You apparently misunderstand my concern. I understand what you're suggesting, in broad terms, but your descriptions are so broad as to be almost useless. The most substantive comments you've made in this thread about the soft typing system you have in mind are "soft typing is basically static, structural subtyping with implicit 'casting'," and "soft typing is basically dynamic typing with the obvious errors caught at compile time". These statements leave a huge laundry list of open questions unanswered.

How those questions are answered defines an entire universe of possible soft typing systems, the members of which could differ from each other in substantial ways. Speculating about this largely unexplored space in general, abstract terms isn't going to get very far: for this subject in particular, the devil is in the details. Hence my question about whether this is something you've actually done, or are just speculating about.

Perhaps it would be useful to contrast what you have in mind with soft typing systems such as SoftScheme, MrSpidey, MrFlow, or the soft typing system for Erlang, for example.

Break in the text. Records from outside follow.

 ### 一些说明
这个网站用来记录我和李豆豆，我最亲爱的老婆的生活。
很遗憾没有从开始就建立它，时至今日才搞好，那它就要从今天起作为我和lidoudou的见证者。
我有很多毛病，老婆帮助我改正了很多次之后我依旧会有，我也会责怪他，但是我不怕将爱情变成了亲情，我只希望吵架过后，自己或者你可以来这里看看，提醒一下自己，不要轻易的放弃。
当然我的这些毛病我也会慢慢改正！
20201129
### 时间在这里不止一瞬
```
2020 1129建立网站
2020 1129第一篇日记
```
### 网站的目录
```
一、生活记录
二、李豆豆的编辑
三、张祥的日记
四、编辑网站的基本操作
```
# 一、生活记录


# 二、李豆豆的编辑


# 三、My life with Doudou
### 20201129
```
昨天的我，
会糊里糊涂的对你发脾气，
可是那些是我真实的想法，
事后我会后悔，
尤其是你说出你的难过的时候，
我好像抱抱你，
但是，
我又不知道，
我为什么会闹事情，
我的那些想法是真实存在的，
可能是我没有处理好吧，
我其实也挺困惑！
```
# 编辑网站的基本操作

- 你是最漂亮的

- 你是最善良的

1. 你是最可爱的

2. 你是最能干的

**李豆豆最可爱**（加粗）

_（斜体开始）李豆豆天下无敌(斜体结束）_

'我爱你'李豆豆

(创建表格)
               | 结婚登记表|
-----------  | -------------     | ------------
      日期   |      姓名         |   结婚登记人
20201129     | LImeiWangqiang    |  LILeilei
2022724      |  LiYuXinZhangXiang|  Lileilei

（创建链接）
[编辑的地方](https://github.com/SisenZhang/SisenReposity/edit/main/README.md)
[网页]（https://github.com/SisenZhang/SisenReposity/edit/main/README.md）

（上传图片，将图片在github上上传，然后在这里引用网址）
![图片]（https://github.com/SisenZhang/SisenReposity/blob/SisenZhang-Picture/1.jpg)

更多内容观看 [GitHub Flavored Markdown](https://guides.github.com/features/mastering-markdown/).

Still, I'd slide in the other direction..

You definitely have a defensible position.

While we are talking about hypothetical systems though, I'll add my opinion, which isn't really that different from yours.

If we have a static type system that is very expressive, and lets us type things very accurately -- like the Ontic-like systems that have been brought up occasionally -- then you can pretty much write the same programs as you can in a dynamic/soft system, in the same way (at least I think, with a considerably different notion of type inference). I'd apply the "slider" at the boundaries to dynamically loaded/runtime generated code, and quickly merge back into the statically-typed semantics.

The difference is that when your code has compiled, you'd know it has been proven correct, in it's entirety. When you use a third party library, you'd know the guarantees it makes hold; and so on.

Let's not forget that

Let's not forget that parallel hierarchies, by definition, introduce coupling, with all the disadvantages it entails.

Maybe you should explain

Maybe you should explain your concerns a little more detailed. In the case you describe I would assume a standard OO design where AWindow and ARenderer are both abstract classes ( or interfaces ) and AWindow holds a reference to an ARenderer. In C++ this could be encoded as:

class AWindow
{
public:
    void update() = 0;
private:
    ARenderer* renderer;
};

class ARenderer
{
public:
    void draw(AWindow*) = 0;
};

A client object will hold a reference of AWindow. When an instance BWindow is created it requires also a concrete instance of a Renderer.
The parallel hierarchies follow directly from the abstractions / specifications. Maybe I'm overlooking something but what do you consider as "sloppy"?

I've sometimes encountered

I've sometimes encountered the case that there is some kind of mutual relationship which isn't expressed clearly by using parallel hierachies. For example:

class Doc { 
	void register(View view) { ... }
	void notify(Notification n) { ... }
}

abstract class View {
	abstract void paint(Doc doc);
	abstract void update(Notification n);
}

Then there has to be a relationship between the doc and the view that every doc only can be register a matching view. And in the View.paint method there has to be a cast to a certain document class to retrieve the data the view has to paint.

class MyDoc extends Doc {
	void register(View view) {
		if (!(view instanceof MyView)) throw new IllegalViewError(...);
		super.register(view);
	}
}

class MyView extends View {
	void paint(Doc _doc) {
		MyDoc doc = (MyDoc)_doc;
		... // paint with 'doc'
	}

	void update(Notification n) {
		...
	}
}

My actual solution to this problem is to use inner-classes for Doc and View and use a outer class 'DocView' which handles the registration, notifications etc. Not a perfect solution, but better then using totally unrelated hierachies where the relationship is only expressed in the documentation.

Another idea is 'capture of recursion'. It's described in Object-Oriented Type Systems.

And of couse there is the 'Scala approach', but the Palsberg/Schwartzbach approach looks to me the most elegant one.